Introduction
Welcome to your study notes on External Hardware Devices! While the processor is the "brain" of the computer, it would be pretty useless if it couldn't talk to us or remember anything once the power is turned off. In this chapter, we will look at how computers interact with the physical world using Input/Output (I/O) devices and how they store data for the long term using Secondary Storage.
Don't worry if some of the technical names sound intimidating—we'll break them down using simple analogies you see every day!
1. Input and Output Devices
These devices allow data to be sent into the computer (Input) or received from it (Output). The AQA syllabus focuses on four specific technologies:
Barcode Readers
Purpose: To read printed barcodes and convert them into digital data that a computer can understand.
How it works:
1. The reader shines a laser or LED light at the barcode.
2. The white spaces reflect a lot of light, while the black bars absorb it.
3. A sensor (photoelectric cell) detects the reflected light and converts the pattern into electrical pulses.
4. These pulses are turned into binary (1s and 0s) and sent to the computer.
Real-world example: Think of the self-checkout at the supermarket. The "beep" happens because the scanner successfully turned those black and white lines into a product ID number.
Digital Cameras
Purpose: To capture images and videos in digital format.
How it works:
1. Light enters through the lens and falls onto a sensor called a CCD (Charge-Coupled Device) or CMOS sensor.
2. This sensor is made of millions of tiny "pixels" (picture elements).
3. Each pixel measures the intensity of light falling on it and converts it into an electrical charge.
4. This charge is converted into digital data and stored as a file.
Analogy: Imagine a grid of buckets catching raindrops. The "fuller" the bucket, the "brighter" that pixel will be in the final photo.
Laser Printers
Purpose: To produce high-quality, fast-printed documents.
How it works:
1. A laser "draws" the page onto a photosensitive drum, giving the areas to be printed an electrostatic charge.
2. Toner (powdered ink) is attracted to these charged areas.
3. The toner is transferred to the paper.
4. Heat and pressure (from a fuser) melt the toner onto the paper permanently.
Memory Aid: Remember the "Four Stages" — Charging, Writing, Developing, Fusing. (Cats Want Delicious Fish).
RFID (Radio Frequency Identification)
Purpose: To read data stored on a small tag or chip wirelessly using radio waves.

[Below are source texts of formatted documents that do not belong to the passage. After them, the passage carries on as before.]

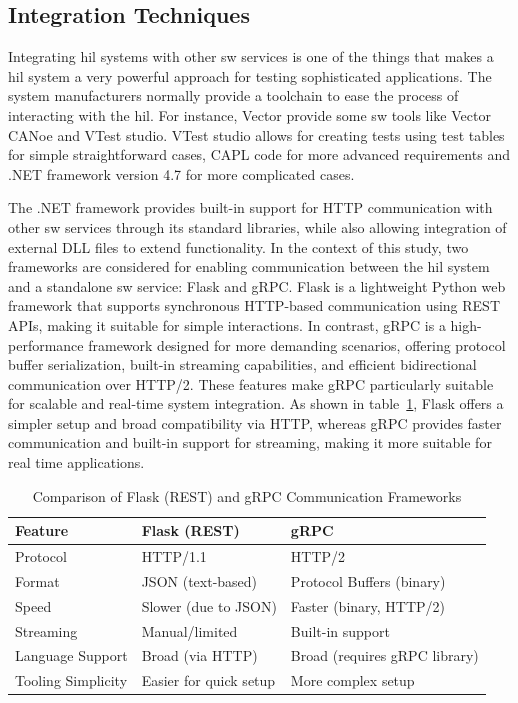 \subsection{Integration Techniques}
Integrating \gls{hil} systems with other \gls{sw} services is one of the things that makes a \gls{hil} system a very powerful approach for testing sophisticated applications. The system manufacturers normally provide a toolchain to ease the process of interacting with the \gls{hil}. For instance, Vector provide some \gls{sw} tools like Vector CANoe and VTest studio. VTest studio allows for creating tests using test tables for simple straightforward cases, CAPL code for more advanced requirements and .NET framework version 4.7 for more complicated cases. 

The .NET framework provides built-in support for HTTP communication with other \gls{sw} services through its standard libraries, while also allowing integration of external DLL files to extend functionality. In the context of this study, two frameworks are considered for enabling communication between the \gls{hil} system and a standalone \gls{sw} service: Flask and gRPC. Flask is a lightweight Python web framework that supports synchronous HTTP-based communication using REST APIs, making it suitable for simple interactions. In contrast, gRPC is a high-performance framework designed for more demanding scenarios, offering protocol buffer serialization, built-in streaming capabilities, and efficient bidirectional communication over HTTP/2. These features make gRPC particularly suitable for scalable and real-time system integration. As shown in table~\ref{tab:flask_grpc_comparison}, Flask offers a simpler setup and broad compatibility via HTTP, whereas gRPC provides faster communication and built-in support for streaming, making it more suitable for real time applications.

\begin{table}[h!]
    \centering
    \caption{Comparison of Flask (REST) and gRPC Communication Frameworks}
    \label{tab:flask_grpc_comparison}
    \begin{tabularx}{\textwidth}{|l|X|X|}
    \hline
    \textbf{Feature} & \textbf{Flask (REST)} & \textbf{gRPC} \\
    \hline
    Protocol & HTTP/1.1 & HTTP/2 \\
    \hline
    Format & JSON (text-based) & Protocol Buffers (binary) \\
    \hline
    Speed & Slower (due to JSON) & Faster (binary, HTTP/2) \\
    \hline
    Streaming & Manual/limited & Built-in support \\
    \hline
    Language Support & Broad (via HTTP) & Broad (requires gRPC library) \\
    \hline
    Tooling Simplicity & Easier for quick setup & More complex setup \\
    \hline
    \end{tabularx}
    \end{table}

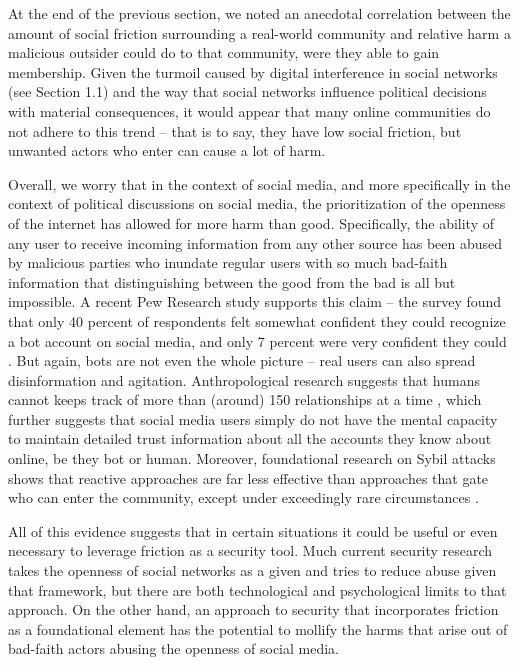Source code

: \documentclass[sigconf,authordraft]{acmart}
\begin{document}
At the end of the previous section, we noted an anecdotal correlation between the amount of social friction surrounding a real-world community and relative harm a malicious outsider could do to that community, were they able to gain membership. Given the turmoil caused by digital interference in social networks (see Section 1.1) and the way that social networks influence political decisions with material consequences, it would appear that many online communities do not adhere to this trend -- that is to say, they have low social friction, but unwanted actors who enter can cause a lot of harm. 

Overall, we worry that in the context of social media, and more specifically in the context of political discussions on social media, the prioritization of the openness of the internet has allowed for more harm than good. Specifically, the ability of any user to receive incoming information from any other source has been abused by malicious parties who inundate regular users with so much bad-faith information that distinguishing between the good from the bad is all but impossible. A recent Pew Research study supports this claim -- the survey found that only 40 percent of respondents felt somewhat confident they could recognize a bot account on social media, and only 7 percent were very confident they could \cite{PewBotStudy}. But again, bots are not even the whole picture -- real users can also spread disinformation and agitation. Anthropological research suggests that humans cannot keeps track of more than (around) 150 relationships at a time \cite{zhou2005discrete}, which further suggests that social media users simply do not have the mental capacity to maintain detailed trust information about all the accounts they know about online, be they bot or human. Moreover, foundational research on Sybil attacks shows that reactive approaches are far less effective than approaches that gate who can enter the community, except under exceedingly rare circumstances \cite{douceur2002sybil}.

All of this evidence suggests that in certain situations it could be useful or even necessary to leverage friction as a security tool. Much current security research takes the openness of social networks as a given and tries to reduce abuse given that framework, but there are both technological \cite{douceur2002sybil} and psychological \cite{PewBotStudy,zhou2005discrete} limits to that approach. On the other hand, an approach to security that incorporates friction as a foundational element has the potential to mollify the harms that arise out of bad-faith actors abusing the openness of social media. 
\end{document}
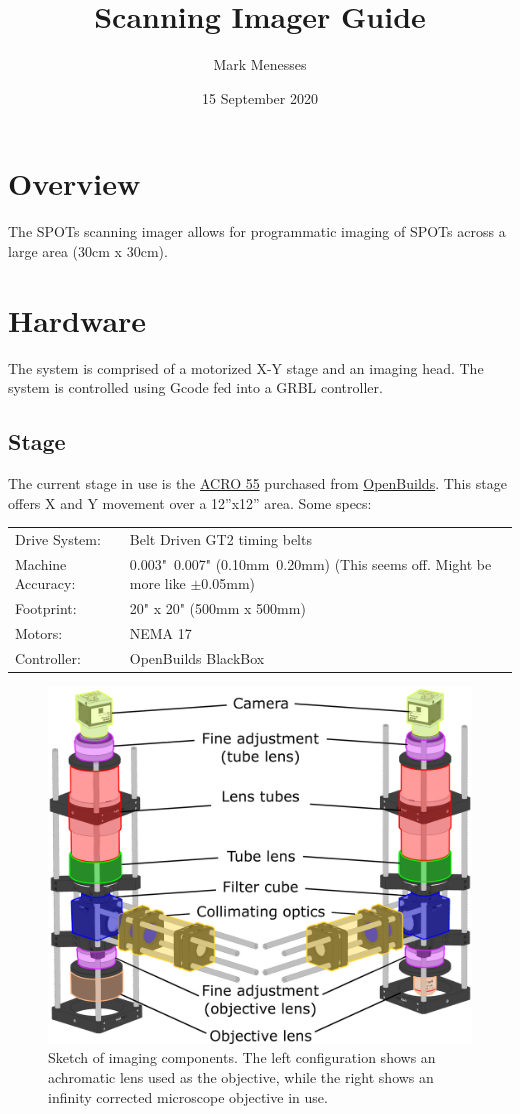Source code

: \documentclass{article}
\title{Scanning Imager Guide}
\author{Mark Menesses}
\date{15 September 2020}
\begin{document}
\maketitle

\tableofcontents
\newpage

\section{Overview}
The SPOTs scanning imager allows for programmatic imaging of SPOTs across a large area (30cm x 30cm).
\section{Hardware}
The system is comprised of a motorized X-Y stage and an imaging head.
The system is controlled using Gcode fed into a GRBL controller.
\subsection{Stage}
The current stage in use is the \href{https://openbuilds.com/builds/openbuilds-acro-system.5416/}{ACRO 55} purchased from \href{https://openbuilds.com/}{OpenBuilds}.
This stage offers X and Y movement over a 12''x12'' area.
Some specs:

\begin{tabular}{l l}
     Drive System: & Belt Driven GT2 timing belts \\
     Machine Accuracy: & 0.003"~0.007" (0.10mm~0.20mm) (This seems off. Might be more like $\pm$0.05mm) \\
     Footprint: & 20" x 20" (500mm x 500mm) \\
     Motors: & NEMA 17 \\
     Controller: & OpenBuilds BlackBox \\
\end{tabular}


\begin{figure}[!h]
    \centering
    \includegraphics[width=0.75\columnwidth]{imager_sketch.eps}
    \caption{Sketch of imaging components. The left configuration shows an achromatic lens used as the objective, while the right shows an infinity corrected microscope objective in use.}
    \label{fig:sketch}
\end{figure}
\end{document}
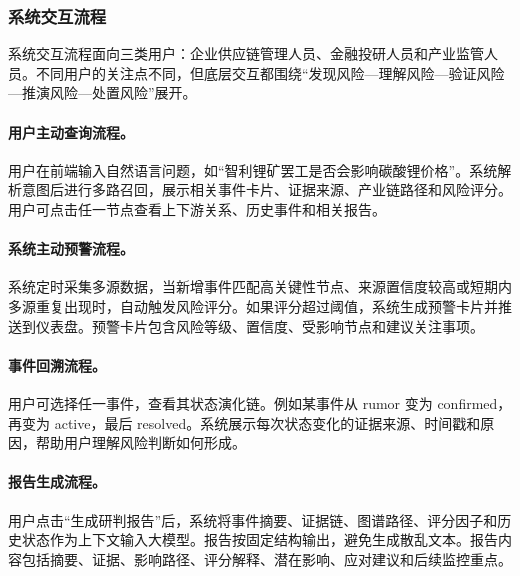 ﻿\documentclass[12pt,a4paper]{article}
\begin{document}
\subsubsection{系统交互流程}

系统交互流程面向三类用户：企业供应链管理人员、金融投研人员和产业监管人员。不同用户的关注点不同，但底层交互都围绕“发现风险—理解风险—验证风险—推演风险—处置风险”展开。

\paragraph{用户主动查询流程。}用户在前端输入自然语言问题，如“智利锂矿罢工是否会影响碳酸锂价格”。系统解析意图后进行多路召回，展示相关事件卡片、证据来源、产业链路径和风险评分。用户可点击任一节点查看上下游关系、历史事件和相关报告。

\paragraph{系统主动预警流程。}系统定时采集多源数据，当新增事件匹配高关键性节点、来源置信度较高或短期内多源重复出现时，自动触发风险评分。如果评分超过阈值，系统生成预警卡片并推送到仪表盘。预警卡片包含风险等级、置信度、受影响节点和建议关注事项。

\paragraph{事件回溯流程。}用户可选择任一事件，查看其状态演化链。例如某事件从 rumor 变为 confirmed，再变为 active，最后 resolved。系统展示每次状态变化的证据来源、时间戳和原因，帮助用户理解风险判断如何形成。

\paragraph{报告生成流程。}用户点击“生成研判报告”后，系统将事件摘要、证据链、图谱路径、评分因子和历史状态作为上下文输入大模型。报告按固定结构输出，避免生成散乱文本。报告内容包括摘要、证据、影响路径、评分解释、潜在影响、应对建议和后续监控重点。
\end{document}
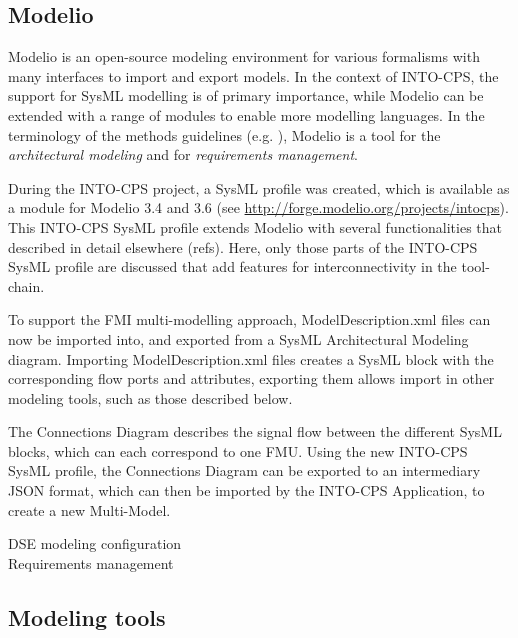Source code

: \subsection{Modelio}

Modelio is an open-source modeling environment for various formalisms with many interfaces to import and export models. In the context of INTO-CPS, the support for SysML modelling is of primary importance, while Modelio can be extended with a range of modules to enable more modelling languages. In the terminology of the methods guidelines (e.g. \cite{INTOCPSD3.3a}), Modelio is a tool for the \textit{architectural modeling} and for \textit{requirements management}.

During the INTO-CPS project, a SysML profile was created, which is available as a module for Modelio 3.4 and 3.6 (see \url{http://forge.modelio.org/projects/intocps}). This INTO-CPS SysML profile extends Modelio with several functionalities that described in detail elsewhere (refs). Here, only those parts of the INTO-CPS SysML profile are discussed that add features for interconnectivity in the tool-chain.

To support the FMI multi-modelling approach, ModelDescription.xml files can now be imported into, and exported from a SysML Architectural Modeling diagram. Importing ModelDescription.xml files creates a SysML block with the corresponding flow ports and attributes, exporting them allows import in other modeling tools, such as those described below.

The Connections Diagram describes the signal flow between the different SysML blocks, which can each correspond to one FMU. Using the new INTO-CPS SysML profile, the Connections Diagram can be exported to an intermediary JSON format, which can then be imported by the INTO-CPS Application, to create a new Multi-Model.

DSE modeling configuration\\
Requirements management\\

\subsection{Modeling tools}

How it works: An RFID reader sends out a radio signal. The RFID tag receives this signal via its antenna and uses that energy to "wake up" and transmit its stored data back to the reader.
Did you know? Most RFID tags are passive, meaning they don't have their own battery! They "steal" power from the reader's radio waves to function.
Quick Review Box:
• Barcode Reader: Uses reflected light (Laser).
• Digital Camera: Uses light sensors (CCD/CMOS).
• Laser Printer: Uses static electricity and heat.
• RFID: Uses radio waves and antennas.
2. Secondary Storage Devices
While RAM is fast, it is volatile (it loses data when the power goes out). We need Secondary Storage because it is non-volatile—it keeps our files safe even when the computer is off.
Hard Disk Drives (HDD)
How it works: These use magnetic storage. They contain spinning circular platters coated in magnetic material. A tiny "read/write head" moves across the platters, changing the magnetic polarity to represent 0s and 1s.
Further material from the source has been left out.